A stock analyst for D.A. Davidson says Washington Group International, the nation's fourth-largest construction firm, appears headed for bankruptcy reorganization.

"When you're missing interest payments, it's a sign of serious problems," said John Rogers, an analyst in Davidson's Lake Oswego, Ore., office.

"More recently the company has defaulted on a loan payment, which we believe suggests a bankruptcy filing is imminent and the prospects for a cash infusion dim," Rogers wrote in a report late Thursday.

In the report, Rogers advised the company's shareholders to sell their Washington stock, which trades under the symbol WNG. The stock closed at $1.14 on Friday, although it traded as low as 91 cents earlier in the week.

"… despite the severe drop in share price over the past several weeks, we would recommend investors sell the stock even at current price levels," Rogers wrote in downgrading the stock to a sell.

Washington's troubles surfaced in early March when company announced it faced a "severe liquidity crisis" because of losses that accrued after Washington bought a division of Raytheon, the huge defense contractor and maker of the Patriot missile.
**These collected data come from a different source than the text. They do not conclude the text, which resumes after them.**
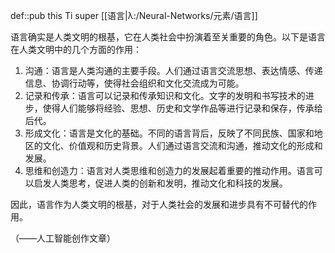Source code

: def::pub this Ti super [[语言|λ:/Neural-Networks/元素/语言]]


语言确实是人类文明的根基，它在人类社会中扮演着至关重要的角色。以下是语言在人类文明中的几个方面的作用：

1. 沟通：语言是人类沟通的主要手段。人们通过语言交流思想、表达情感、传递信息、协调行动等，使得社会组织和文化交流成为可能。
2. 记录和传承：语言可以记录和传承知识和文化。文字的发明和书写技术的进步，使得人们能够将经验、思想、历史和文学作品等进行记录和保存，传承给后代。
3. 形成文化：语言是文化的基础。不同的语言背后，反映了不同民族、国家和地区的文化、价值观和历史背景。人们通过语言交流和沟通，推动文化的形成和发展。
4. 思维和创造力：语言对人类思维和创造力的发展起着重要的推动作用。语言可以启发人类思考，促进人类的创新和发明，推动文化和科技的发展。

因此，语言作为人类文明的根基，对于人类社会的发展和进步具有不可替代的作用。

（——人工智能创作文章）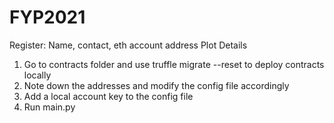 # FYP2021

Register: Name, contact, eth account address
          Plot Details

1. Go to contracts folder and use truffle migrate --reset to deploy contracts locally
2. Note down the addresses and modify the config file accordingly
3. Add a local account key to the config file
4. Run main.py

          
 
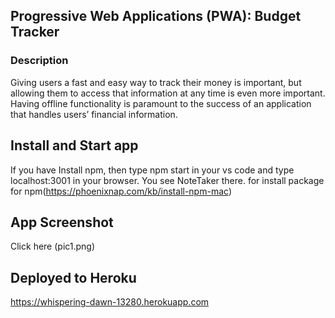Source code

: ## Progressive Web Applications (PWA): Budget Tracker

### Description

Giving users a fast and easy way to track their money is important, but allowing them to access that information at any time is even more important. Having offline functionality is paramount to the success of an application that handles users’ financial information.

## Install and Start app
If you have Install npm, then type npm start in your vs code and type localhost:3001 in your browser. You see NoteTaker there. for install package for npm(https://phoenixnap.com/kb/install-npm-mac)

## App Screenshot
Click here 
(pic1.png)

## Deployed to Heroku
https://whispering-dawn-13280.herokuapp.com




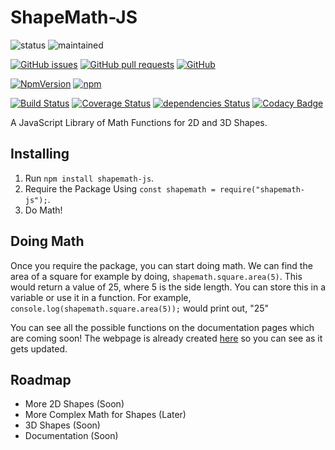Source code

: # ShapeMath-JS
![status](https://img.shields.io/badge/status-active-brightgreen.svg)
![maintained](https://img.shields.io/badge/maintained-yes-brightgreen.svg)

[![GitHub issues](https://img.shields.io/github/issues/hparcells/ShapeMath-JS.svg)](https://github.com/hparcells/ShapeMath-JS)
[![GitHub pull requests](https://img.shields.io/github/issues-pr/hparcells/ShapeMath-JS.svg)](https://github.com/hparcells/ShapeMath-JS)
[![GitHub](https://img.shields.io/github/license/hparcells/ShapeMath-JS.svg)](https://github.com/hparcells/ShapeMath-JS)

[![NpmVersion](https://img.shields.io/npm/v/shapemath-js.svg)](https://www.npmjs.com/package/shapemath-js)
[![npm](https://img.shields.io/npm/dt/shapemath-js.svg)](https://www.npmjs.com/package/shapemath-js)

[![Build Status](https://travis-ci.com/hparcells/ShapeMath-JS.svg?branch=master)](https://travis-ci.com/hparcells/ShapeMath-JS)
[![Coverage Status](https://coveralls.io/repos/github/hparcells/ShapeMath-JS/badge.svg?branch=master)](https://coveralls.io/github/hparcells/ShapeMath-JS?branch=master)
[![dependencies Status](https://david-dm.org/hparcells/ShapeMath-JS/status.svg)](https://david-dm.org/hparcells/ShapeMath-JS)
[![Codacy Badge](https://api.codacy.com/project/badge/Grade/d65e991e9e2a4d488f1b29dc6cdfe42a)](https://www.codacy.com/project/hparcells/ShapeMath-JS/dashboard?utm_source=github.com&amp;utm_medium=referral&amp;utm_content=hparcells/ShapeMath-JS&amp;utm_campaign=Badge_Grade_Dashboard)

A JavaScript Library of Math Functions for 2D and 3D Shapes.

## Installing
1. Run `npm install shapemath-js`.
2. Require the Package Using `const shapemath = require("shapemath-js");`.
3. Do Math!

## Doing Math
Once you require the package, you can start doing math. We can find the area of a square for example by doing, `shapemath.square.area(5)`. This would return a value of 25, where 5 is the side length. You can store this in a variable or use it in a function. For example, `console.log(shapemath.square.area(5));` would print out, "25"

You can see all the possible functions on the documentation pages which are coming soon!
The webpage is already created [here](https://shapemathjsdocs.netlify.com/) so you can see as it gets updated.

## Roadmap
- More 2D Shapes (Soon)
- More Complex Math for Shapes (Later)
- 3D Shapes (Soon)
- Documentation (Soon)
Washington Group, part of billionaire Dennis Washington's construction empire, claims Raytheon misled it about debts owed by that division, debts that could run as high as $700 million.

Washington's stock nose-dived on the announcement, falling from $8 per share to $1.65. It rebounded to nearly $3 over the next two weeks, as problems between the company and Raytheon played out in the press, but has since slid below $1.

Washington, headquartered in Boise and separate from the Washington Corp. group of companies located in Missoula, has sued Raytheon in state court in Idaho. The suit claims that Raytheon hid about $700 million in losses on projects that were part of the deal between the two companies. Washington paid Raytheon $53 million in cash and assumed liability for about $450 million in debt when it purchased the engineering and construction arm of Raytheon in July 2000.

Since disclosing the dispute, Washington has bailed out of several projects it had assumed from Raytheon, forcing that company to pick up the pieces. Although Washington has since announced a number of new construction contracts, Rogers believes Washington will have trouble luring more business.

"We believe the company's bonding capacity has been effectively eliminated, which will prevent the company from winning new awards," Rogers wrote in his report.

Rogers said given the company's lack of cash, Washington will have a hard time convincing potential customers that it can finish jobs. Rogers' report recognizes the possibility that Washington might prevail in its lawsuit against Raytheon, but suggests that such a recovery might be too late for stockholders.

"Although existing WNG shareholders would share in a recovery from Raytheon if Washington's claims were upheld, given the potential time lag before collecting a recovery and the exposure to Washington if the company fails to complete current projects, we believe equity investors are likely to be left with nothing," Rogers wrote.

Washington's vice president for communications, Brent Brandon, did not return a Missoulian phone call Friday.